HOW TO COMPLETE THIS TASK: Use the entries below to count the lines that hold the word "further"; answer with the number only.
┌─ RECORDS SUPPLIED
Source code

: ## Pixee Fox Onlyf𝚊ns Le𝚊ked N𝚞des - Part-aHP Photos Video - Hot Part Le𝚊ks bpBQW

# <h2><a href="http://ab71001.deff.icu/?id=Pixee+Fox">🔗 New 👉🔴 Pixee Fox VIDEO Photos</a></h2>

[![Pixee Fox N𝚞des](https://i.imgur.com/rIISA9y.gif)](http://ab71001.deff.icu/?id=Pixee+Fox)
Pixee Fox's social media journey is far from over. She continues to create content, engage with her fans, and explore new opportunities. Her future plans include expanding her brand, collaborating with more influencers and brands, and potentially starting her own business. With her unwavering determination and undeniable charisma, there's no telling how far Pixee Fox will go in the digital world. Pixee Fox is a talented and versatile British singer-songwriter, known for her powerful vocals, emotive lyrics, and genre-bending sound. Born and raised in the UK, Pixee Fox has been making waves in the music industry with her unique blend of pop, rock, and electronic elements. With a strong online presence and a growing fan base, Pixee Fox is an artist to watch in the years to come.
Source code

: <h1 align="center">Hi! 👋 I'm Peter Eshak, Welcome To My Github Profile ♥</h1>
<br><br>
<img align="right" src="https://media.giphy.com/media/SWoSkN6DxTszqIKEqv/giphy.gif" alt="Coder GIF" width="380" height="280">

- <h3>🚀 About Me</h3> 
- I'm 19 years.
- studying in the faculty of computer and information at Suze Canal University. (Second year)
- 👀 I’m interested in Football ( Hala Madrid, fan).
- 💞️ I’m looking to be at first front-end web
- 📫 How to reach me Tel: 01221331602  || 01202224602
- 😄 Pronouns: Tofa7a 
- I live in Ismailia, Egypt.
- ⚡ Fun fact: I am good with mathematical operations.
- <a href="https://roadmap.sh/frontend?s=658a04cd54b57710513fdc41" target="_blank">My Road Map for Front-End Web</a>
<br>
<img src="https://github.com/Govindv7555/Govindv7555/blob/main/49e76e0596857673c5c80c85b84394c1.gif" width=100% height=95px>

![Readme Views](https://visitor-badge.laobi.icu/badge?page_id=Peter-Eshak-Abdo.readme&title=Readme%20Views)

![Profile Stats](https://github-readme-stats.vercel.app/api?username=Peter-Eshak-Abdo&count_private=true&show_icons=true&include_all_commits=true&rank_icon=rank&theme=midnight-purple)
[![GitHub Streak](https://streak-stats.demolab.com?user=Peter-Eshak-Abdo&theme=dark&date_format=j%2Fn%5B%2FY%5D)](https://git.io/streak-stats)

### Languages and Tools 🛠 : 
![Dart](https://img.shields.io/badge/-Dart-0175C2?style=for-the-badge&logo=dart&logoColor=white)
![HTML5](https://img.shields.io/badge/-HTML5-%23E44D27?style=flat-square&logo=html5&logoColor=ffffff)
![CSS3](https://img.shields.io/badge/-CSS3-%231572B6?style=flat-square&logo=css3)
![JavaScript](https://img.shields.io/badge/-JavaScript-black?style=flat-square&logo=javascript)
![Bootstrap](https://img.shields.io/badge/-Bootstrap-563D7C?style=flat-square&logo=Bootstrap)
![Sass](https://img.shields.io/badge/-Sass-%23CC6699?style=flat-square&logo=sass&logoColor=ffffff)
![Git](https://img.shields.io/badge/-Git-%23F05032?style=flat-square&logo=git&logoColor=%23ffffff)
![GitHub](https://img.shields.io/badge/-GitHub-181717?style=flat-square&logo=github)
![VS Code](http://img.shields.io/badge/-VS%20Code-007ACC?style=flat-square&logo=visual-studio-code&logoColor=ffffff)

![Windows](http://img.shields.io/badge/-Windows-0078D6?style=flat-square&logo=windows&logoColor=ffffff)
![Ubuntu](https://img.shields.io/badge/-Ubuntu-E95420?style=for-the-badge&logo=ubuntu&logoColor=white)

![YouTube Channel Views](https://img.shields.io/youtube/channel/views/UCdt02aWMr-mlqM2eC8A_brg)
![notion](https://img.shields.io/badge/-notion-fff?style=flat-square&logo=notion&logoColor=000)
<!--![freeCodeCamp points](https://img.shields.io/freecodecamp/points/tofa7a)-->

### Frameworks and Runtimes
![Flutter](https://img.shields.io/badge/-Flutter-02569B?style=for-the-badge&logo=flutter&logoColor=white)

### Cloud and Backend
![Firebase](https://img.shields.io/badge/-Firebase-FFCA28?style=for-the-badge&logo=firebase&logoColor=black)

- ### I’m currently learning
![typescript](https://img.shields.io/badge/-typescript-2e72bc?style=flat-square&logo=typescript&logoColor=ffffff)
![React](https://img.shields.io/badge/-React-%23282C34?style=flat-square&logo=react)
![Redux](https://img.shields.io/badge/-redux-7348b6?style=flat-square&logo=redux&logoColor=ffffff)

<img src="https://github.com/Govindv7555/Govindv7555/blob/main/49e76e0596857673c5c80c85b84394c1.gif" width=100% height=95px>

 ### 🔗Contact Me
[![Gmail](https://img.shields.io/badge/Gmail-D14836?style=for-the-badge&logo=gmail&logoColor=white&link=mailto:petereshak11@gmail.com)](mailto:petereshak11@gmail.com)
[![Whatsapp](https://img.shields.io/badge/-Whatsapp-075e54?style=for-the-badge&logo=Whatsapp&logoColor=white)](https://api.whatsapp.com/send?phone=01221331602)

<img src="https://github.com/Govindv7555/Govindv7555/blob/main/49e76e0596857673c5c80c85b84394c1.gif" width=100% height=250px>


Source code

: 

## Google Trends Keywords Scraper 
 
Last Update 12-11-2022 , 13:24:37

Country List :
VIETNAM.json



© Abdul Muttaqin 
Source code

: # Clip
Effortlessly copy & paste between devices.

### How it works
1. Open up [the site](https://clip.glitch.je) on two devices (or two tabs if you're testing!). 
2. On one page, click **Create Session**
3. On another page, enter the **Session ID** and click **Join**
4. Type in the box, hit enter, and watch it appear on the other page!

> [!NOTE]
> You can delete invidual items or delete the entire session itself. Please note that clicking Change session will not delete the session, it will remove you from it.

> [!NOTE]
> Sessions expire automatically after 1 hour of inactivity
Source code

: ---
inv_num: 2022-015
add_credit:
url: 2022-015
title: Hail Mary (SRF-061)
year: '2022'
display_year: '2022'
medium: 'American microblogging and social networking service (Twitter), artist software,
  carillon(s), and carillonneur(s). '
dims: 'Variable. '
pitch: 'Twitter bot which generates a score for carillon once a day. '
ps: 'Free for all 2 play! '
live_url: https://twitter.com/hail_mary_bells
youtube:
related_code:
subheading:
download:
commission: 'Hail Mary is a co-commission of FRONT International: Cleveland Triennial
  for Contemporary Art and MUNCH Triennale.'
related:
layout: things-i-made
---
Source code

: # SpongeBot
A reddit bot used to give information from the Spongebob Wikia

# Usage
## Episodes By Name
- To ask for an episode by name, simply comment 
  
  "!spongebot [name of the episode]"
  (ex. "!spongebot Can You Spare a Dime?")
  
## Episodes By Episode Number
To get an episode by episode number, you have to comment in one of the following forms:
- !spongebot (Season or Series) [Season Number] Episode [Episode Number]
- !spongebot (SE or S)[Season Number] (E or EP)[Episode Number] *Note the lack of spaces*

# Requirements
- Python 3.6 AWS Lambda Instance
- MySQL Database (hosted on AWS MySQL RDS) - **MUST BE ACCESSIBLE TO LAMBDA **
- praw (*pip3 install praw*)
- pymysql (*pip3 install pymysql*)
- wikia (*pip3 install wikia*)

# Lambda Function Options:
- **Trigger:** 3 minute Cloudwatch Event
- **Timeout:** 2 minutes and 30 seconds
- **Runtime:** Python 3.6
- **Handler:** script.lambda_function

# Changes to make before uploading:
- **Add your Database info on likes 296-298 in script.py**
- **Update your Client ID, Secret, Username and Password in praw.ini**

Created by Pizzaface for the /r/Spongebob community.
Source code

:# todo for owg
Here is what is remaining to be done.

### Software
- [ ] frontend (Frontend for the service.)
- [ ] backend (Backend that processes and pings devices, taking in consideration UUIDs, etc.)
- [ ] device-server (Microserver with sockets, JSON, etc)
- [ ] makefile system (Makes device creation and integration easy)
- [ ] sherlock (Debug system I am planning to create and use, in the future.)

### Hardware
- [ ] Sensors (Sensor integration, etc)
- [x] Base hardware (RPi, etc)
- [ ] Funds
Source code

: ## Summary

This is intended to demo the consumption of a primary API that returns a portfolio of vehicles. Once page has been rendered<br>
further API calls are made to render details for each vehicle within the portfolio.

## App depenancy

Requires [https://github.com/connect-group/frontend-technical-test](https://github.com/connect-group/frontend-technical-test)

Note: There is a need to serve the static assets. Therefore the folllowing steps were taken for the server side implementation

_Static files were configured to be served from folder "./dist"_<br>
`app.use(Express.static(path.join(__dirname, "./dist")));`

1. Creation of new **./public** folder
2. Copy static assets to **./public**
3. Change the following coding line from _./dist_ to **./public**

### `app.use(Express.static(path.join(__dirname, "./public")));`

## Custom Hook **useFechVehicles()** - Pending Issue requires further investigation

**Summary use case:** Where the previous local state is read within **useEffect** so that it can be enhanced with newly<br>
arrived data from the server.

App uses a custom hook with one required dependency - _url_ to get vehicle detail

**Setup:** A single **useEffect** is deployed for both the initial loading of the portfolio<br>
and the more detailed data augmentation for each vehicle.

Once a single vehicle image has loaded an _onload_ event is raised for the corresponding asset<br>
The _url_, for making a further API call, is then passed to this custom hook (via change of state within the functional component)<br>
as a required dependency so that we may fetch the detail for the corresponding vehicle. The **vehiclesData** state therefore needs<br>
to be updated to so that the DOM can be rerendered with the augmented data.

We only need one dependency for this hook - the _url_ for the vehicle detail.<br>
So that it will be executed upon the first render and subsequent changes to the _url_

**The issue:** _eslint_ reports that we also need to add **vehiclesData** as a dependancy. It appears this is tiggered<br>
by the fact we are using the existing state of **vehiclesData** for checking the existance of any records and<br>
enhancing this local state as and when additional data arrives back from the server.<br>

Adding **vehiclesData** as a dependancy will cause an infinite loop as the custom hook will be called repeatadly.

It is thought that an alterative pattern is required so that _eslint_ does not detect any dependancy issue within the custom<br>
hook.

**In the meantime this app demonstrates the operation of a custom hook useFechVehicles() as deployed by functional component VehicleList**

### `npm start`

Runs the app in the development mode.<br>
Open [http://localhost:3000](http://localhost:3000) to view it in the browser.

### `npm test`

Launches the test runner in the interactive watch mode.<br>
└─
EXPECTED ANSWER: 3